Fieldfisher’s revenue rose 15% during the financial year 2021/22 to reach £330m, fuelling a 22% rise in profit per equity partner (PEP) to £1.05m.

The tech-focused UK firm’s ninth consecutive year of growth has seen it match the 22% PEP increase it reported for 2020/21 but mark a significant step up on the 6% revenue growth it saw during that time. 

It is the latest of a string of UK firms to issue a strong set of financial results, as recorded by the GLP results tracker

Robert Shooter, who succeeded Michael Chissick as Fieldfisher’s managing partner at the start of May, pointed to the firm’s “exceptional growth” in Europe and focus on its core sectors of energy and natural resources, technology, financial services and life sciences as key to its success over the past year. 

"Our outstanding performance is a result of a collective effort from teams across our international network and is reflective of high activity levels across the sectors and practices we operate in,” he said. 

The financial markets and products practices grew revenue by 28%, with the corporate, real estate and dispute resolution practices also seeing double-digit increases. 

A busy year for the equity capital markets, M&A and venture capital teams saw the corporate practice up revenue by 20%. A highlight from the past year was acting for UK adtech company IPONWEB on its $380mn sale to Nasdaq-listed French media trading platform Criteo. 
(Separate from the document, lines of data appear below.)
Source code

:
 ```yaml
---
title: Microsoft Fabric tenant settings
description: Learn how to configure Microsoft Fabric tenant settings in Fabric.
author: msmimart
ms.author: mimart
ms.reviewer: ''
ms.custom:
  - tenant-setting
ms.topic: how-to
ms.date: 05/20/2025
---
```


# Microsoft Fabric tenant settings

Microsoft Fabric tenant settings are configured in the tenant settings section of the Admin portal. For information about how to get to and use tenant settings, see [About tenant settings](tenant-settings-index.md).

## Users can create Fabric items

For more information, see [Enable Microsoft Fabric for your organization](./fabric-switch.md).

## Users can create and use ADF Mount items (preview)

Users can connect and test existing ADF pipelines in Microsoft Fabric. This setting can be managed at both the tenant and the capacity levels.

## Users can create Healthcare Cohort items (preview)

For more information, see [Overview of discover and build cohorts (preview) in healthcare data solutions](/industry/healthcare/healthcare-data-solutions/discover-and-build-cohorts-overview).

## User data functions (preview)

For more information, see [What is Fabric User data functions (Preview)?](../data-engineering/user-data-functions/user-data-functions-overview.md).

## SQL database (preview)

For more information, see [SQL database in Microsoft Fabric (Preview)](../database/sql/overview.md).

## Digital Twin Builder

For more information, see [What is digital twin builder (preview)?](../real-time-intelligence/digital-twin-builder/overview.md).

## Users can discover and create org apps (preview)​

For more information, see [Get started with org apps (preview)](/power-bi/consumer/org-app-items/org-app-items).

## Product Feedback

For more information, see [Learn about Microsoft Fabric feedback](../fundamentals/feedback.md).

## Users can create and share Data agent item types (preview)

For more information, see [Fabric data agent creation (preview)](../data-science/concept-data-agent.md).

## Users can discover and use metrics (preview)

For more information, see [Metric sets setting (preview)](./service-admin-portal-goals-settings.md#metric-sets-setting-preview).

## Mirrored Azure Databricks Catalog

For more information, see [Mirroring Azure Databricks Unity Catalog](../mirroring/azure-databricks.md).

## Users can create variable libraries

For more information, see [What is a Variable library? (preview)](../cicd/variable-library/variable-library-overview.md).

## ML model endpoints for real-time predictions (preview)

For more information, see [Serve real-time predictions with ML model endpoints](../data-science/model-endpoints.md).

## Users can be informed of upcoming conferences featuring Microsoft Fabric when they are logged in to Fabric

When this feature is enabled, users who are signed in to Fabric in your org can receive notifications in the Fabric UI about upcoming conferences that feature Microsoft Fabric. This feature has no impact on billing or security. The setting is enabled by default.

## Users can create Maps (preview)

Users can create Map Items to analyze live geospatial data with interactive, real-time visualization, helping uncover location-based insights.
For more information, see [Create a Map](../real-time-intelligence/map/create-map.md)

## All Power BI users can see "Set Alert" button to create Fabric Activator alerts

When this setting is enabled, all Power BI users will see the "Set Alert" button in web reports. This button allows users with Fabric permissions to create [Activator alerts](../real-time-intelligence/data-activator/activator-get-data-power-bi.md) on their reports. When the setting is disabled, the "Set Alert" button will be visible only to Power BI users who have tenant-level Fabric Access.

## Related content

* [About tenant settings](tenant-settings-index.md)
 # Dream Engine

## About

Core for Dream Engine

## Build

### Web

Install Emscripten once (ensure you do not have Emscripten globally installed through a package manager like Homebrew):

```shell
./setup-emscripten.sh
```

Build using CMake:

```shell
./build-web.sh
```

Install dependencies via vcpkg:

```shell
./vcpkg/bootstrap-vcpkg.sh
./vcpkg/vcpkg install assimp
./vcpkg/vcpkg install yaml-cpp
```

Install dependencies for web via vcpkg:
Fieldfisher also flagged its new law credentials, revealing that revenue at its legal solutions platform, Condor, grew by 200% while its 100-employee strong Belfast Solutions Hub upped revenue by 17%.

In Germany, where revenue grew by 16%, the firm added its fifth office, in Berlin, to house its new business unit Fieldfisher X, intended to leverage legaltech to assist clients in navigating the mass litigation market. 

Twenty lateral hires secured during the financial year included Quinton Newcomb and Shiv Haria-Shah, who joined as partners in London last December to spearhead the firm's new commercial crime practice. Both had left legal services company Fulcrum last summer to work independently as barristers. 

In terms of diversity and inclusion, Fieldfisher said that over the past three years 46% of its newly promoted partners were women, with the figure rising to 60% for this year. 

The firm has also worked with clients to implement social mobility programmes, including a paid legal internship in collaboration with architectural firm Gensler, and has introduced a range of new support policies. These include pregnancy loss and parental bereavement services, domestic abuse support and carers and dependants leave policies. 

Looking to ESG, the firm pointed to its continued work with sustainability certification provider Planet Mark to reduce its carbon emissions and pro bono efforts for a number of environmental charities and UK food distribution charity FareShare.